01-22-12, 04:16 PM
I am looking at a 2004 XLR and when I went to the owners manual that is online it states not to use chains.
Has anyone been able to put cables on without trouble?
thanks in advance
01-22-12, 07:35 PM
How many Corvettes have you ever seen driving on icy/snowy roads with chains? Due to it's very low ground clearance, the XLR is definately not recomended for use in the snow. I've read some very negative posts from owners that have tried it with predictably ugly results. Hence the advice NOT to use chains in the owner's manual.
If you've ever driven an XLR, one of the first things you notice is how low they sit (meaning your visibility is a lot more restricted) and invisible you are to other drivers -especially if you're in their blind spots. Even with that in mind as I drive, I dodge cars frequently to avoid being side-swiped by lane changers. In inclement (rainy) weather, you really have to be on guard.
If conditions warrant chains, it's safer for the car (and you) to keep it parked in the garage. Most owners in the higher latitudes, where snow is prevalent from Oct-May, slap a Battery Tender on their XLRs and wait until the climate is more agreeable. If you're thinking of buying an XLR as a daily driver and you live in an area like that, you might want to reconsider.
01-22-12, 07:56 PM
I live in an area in Southern California that may have snow at anytime and I just thought that I would ask. No reason to drive one if it will not meet my needs.
I'll just look at other cars, by the way this is no corvette. I have other collector cars and these are interesting but I still need to be able to get home.
01-22-12, 09:31 PM
Probably a good decision. You're right, the XLR is no Corvette, but it shares the same chassis and much of the suspension system, hence my reference to the Corvette in relation to ground clearance.
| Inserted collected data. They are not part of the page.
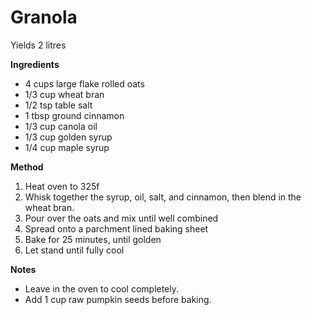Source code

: # Granola

Yields 2 litres

**Ingredients**

* 4 cups large flake rolled oats
* 1/3 cup wheat bran
* 1/2 tsp table salt
* 1 tbsp ground cinnamon
* 1/3 cup canola oil
* 1/3 cup golden syrup
* 1/4 cup maple syrup

**Method**

1. Heat oven to 325f
2. Whisk together the syrup, oil, salt, and cinnamon, then blend in the wheat bran.
3. Pour over the oats and mix until well combined
4. Spread onto a parchment lined baking sheet
5. Bake for 25 minutes, until golden
6. Let stand until fully cool

**Notes**

* Leave in the oven to cool completely.
* Add 1 cup raw pumpkin seeds before baking.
I drove our 2007 XLR the first winter with only one incident. In a fresh 8" snowfall, the vehicle simply hung up right in our cul-de-sac as I backed out. I had to tug it with another car (always carry a tow strap).
Otherwise I was amazed at the handling on icy and snowy roads as I drove between northern Illinois and southern Wisconsin, a regular 30 mile commute. Traction control and yaw control are excellent and after a scary experience with my Nissan Z, I would never have thought a light overpowered rear drive automobile could be so usable in midwest winter driving.
Again, the only stopper was deep unplowed snow. Otherwise it handles well on paved roads.
01-29-12, 10:01 PM
Thanks MarcV. It is good to get usable advice form one that has to experience the white stuff!
Even with Blizzaks, my V was all over the road last year when I was forced to drive it home from Indy. My situation was different from MarkV: Temps had been dropping all day, rain started, an hour later - changed to snow. I've driven in much worse in other cars, this was extremely dangerous. Thank God I was only 30 miles from home when the snow started; any further and I would have pulled over and called AAA for a flatbed. In hindsight, I should have called AAA as soon as I was within 100 mi of home anyway!